As the renewable energy sector experiences major transitions, it is vital that the industry invests in strategic and skilled human capital to continue on the path to meeting its future energy goals.  With the world increasingly moving towards renewable sources of energy, and wind and solar power seeing double-digit growth, a career in this sector appears promising for professionals from varied backgrounds.

The power of human capital in making energy accessible to all is critical to current and future capacity building and income generation. The right people are key to efficiently managing and delivering energy in a safe and sustainable environment. To action this, a strong policy framework is needed to attract talented and skilled people to join the renewable energy sector, even if they are from different educational and professional backgrounds.

Improved energy technologies have increased the demand for human resources who are competent in the installation, operation, maintenance and servicing of power plants. However, the manpower should be equipped with specific knowledge of crucial industry-related technical areas such as solar rooftops and wind turbines.

To build a world-class renewable energy workforce, the right talents should be hired by organisations across the spectrum. This will happen only if energy companies take proactive steps to partner with governments, countries and educational institutions to create educational programmes and courses that are uniquely tailored to meet their future business goals. For instance, courses in wind resource assessment and solar designing will create a robust environment of knowledge sharing that will further fortify the renewable energy sector.

Engineering colleges and vocational institutes will need to focus on training those who aspire to gain employment in this sector. Towards this end, specialised curriculum and courses should be designed that will draw on the multi-disciplinary strengths of candidates.  

Further, with the rise in green tech companies, there is immense scope for fresh college graduates to get trained in emerging areas related to renewable energy. This could be best achieved if energy firms tie-up with educational institutions. Industry experts and academia could also collaborate to offer workshops, hands-on training sessions and short modules on various topics covering clean energy. Job fairs and mentoring should be built into these programmes that will go a long way in developing and retaining talent.  

Since the core essence of any energy project is to lay a strong foundation that will enable the supply chain to achieve long-term scalability, this calls for the complete participation from key stakeholders such as the policy makers, educational institutions, consumers and, most importantly, the employees, who will eventually drive the transformation for global energy access.

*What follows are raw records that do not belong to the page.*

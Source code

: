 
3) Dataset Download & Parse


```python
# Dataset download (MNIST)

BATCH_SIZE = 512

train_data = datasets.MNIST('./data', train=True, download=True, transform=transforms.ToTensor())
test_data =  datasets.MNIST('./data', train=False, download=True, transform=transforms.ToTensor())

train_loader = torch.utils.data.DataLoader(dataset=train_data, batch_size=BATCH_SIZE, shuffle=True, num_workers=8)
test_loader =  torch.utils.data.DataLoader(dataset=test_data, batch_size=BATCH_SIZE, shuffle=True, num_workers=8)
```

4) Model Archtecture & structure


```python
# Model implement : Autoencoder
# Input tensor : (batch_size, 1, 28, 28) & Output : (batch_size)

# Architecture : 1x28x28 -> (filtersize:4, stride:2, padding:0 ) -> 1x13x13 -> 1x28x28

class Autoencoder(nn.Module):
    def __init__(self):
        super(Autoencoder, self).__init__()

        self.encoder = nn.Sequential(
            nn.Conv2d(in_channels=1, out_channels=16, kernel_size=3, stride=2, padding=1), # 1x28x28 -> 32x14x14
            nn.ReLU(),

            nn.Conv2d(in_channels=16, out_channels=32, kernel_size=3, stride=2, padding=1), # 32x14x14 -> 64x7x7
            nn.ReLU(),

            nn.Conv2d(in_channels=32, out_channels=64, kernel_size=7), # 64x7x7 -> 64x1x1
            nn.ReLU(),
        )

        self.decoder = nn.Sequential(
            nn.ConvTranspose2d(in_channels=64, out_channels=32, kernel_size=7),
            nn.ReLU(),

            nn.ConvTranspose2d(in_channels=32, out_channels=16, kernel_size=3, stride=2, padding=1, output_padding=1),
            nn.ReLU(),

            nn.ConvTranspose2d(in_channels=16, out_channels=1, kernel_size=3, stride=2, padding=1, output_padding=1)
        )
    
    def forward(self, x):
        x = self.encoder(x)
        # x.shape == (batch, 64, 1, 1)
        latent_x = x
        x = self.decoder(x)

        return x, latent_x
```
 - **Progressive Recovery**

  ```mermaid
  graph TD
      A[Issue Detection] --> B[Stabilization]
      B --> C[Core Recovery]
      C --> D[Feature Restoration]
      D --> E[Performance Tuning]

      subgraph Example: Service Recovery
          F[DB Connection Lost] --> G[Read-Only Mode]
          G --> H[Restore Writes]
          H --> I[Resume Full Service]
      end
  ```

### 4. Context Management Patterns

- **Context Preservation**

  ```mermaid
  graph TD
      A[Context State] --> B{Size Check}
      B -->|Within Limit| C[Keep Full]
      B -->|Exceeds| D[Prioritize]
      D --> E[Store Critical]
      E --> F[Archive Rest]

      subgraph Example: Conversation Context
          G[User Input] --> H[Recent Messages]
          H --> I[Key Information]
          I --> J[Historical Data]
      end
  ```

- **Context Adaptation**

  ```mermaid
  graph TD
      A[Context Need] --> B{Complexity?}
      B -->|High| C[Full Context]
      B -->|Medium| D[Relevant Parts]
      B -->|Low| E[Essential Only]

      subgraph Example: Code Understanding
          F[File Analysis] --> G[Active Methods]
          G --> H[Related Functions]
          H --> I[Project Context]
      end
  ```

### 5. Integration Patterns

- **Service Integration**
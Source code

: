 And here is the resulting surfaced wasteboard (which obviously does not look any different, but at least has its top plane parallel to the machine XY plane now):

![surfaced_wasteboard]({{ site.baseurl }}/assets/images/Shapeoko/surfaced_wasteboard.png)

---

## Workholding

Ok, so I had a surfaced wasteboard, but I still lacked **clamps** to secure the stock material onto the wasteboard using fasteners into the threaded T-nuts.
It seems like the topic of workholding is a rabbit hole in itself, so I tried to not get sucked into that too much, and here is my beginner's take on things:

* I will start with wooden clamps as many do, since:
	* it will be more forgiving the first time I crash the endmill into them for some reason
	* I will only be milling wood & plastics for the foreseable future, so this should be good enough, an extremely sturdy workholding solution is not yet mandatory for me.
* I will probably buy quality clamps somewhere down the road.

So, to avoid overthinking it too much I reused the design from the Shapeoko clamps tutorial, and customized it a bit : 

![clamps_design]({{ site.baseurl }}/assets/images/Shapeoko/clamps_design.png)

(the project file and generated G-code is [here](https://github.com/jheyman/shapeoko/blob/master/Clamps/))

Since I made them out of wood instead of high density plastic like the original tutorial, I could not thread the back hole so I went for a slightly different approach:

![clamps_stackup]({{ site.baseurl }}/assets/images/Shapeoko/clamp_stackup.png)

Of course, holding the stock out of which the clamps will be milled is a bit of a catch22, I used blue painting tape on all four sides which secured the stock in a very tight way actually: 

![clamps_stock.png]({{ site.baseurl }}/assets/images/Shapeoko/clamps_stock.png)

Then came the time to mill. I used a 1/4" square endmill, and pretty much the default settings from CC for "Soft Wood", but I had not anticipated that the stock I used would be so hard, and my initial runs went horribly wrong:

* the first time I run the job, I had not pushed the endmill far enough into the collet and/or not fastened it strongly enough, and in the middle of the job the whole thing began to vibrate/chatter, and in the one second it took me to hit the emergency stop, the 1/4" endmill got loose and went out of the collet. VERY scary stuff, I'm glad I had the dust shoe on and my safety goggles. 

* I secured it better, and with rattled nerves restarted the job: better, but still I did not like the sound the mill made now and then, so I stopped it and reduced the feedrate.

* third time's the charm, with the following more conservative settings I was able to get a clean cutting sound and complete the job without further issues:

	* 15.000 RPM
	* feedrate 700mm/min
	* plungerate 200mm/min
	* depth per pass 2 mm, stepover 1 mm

While energy firms are open to recruiting individuals from diverse knowledge areas such as IT, finance, legal, academia and HR, among others, they have the challenge to meet the growing staffing requirements across the value chain. To address this issue, best practices have to be compiled to address any skill mismatches between job seekers and prospective employers. This strategic outlook will help the renewable energy industry to be better prepared to deliver projects across regions. Sensing the need to fill this void, universities such as Stanford, Duke and Yale are already spearheading the initiative to train a new generation of workforce in different aspects of alternative energy.

Additionally, energy firms also face the problem of talent management as there is a dearth of good candidates to replace those who are retiring from the workforce in the next decade. In the Indian context, a plethora of employment and training opportunities exist in the solar and wind sectors. This has led to an increase in the demand for specialised roles such as site engineers, project managers and supply chain professionals, as well as unskilled or low-skilled human capital that include installers, administrative personnel and construction labour, among others.

With a growing number of skilled employees needed in the clean energy field, campaigns such as Skill India and Make in India will help employers in this industry to attract and engage suitable talent. Building on these government programmes, India’s energy sector aims to enhance income generation for its workforce, develop innovative programmes to promote alternative sources of energy and facilitate knowledge sharing through quality R&D collaborations with other countries. This will enable in setting up international best practices for all human capital training programmes.

Similar to how India became a global software and product development hub, it also has the potential to become a hub for major solar and wind energy projects. This could become a reality if policy makers facilitate strategic long-term measures that will strengthen India’s role in successfully meeting the disruptions in this sector in the Fourth Industrial Revolution.

While skill development is important, it is also vital to develop and nurture a strong corporate culture that’s focused on a comprehensive approach to clean energy initiatives. For this to happen, it is imperative that the human capital, right from the management to the field workers, are accountable and participative in working towards the energy goals of their organisation.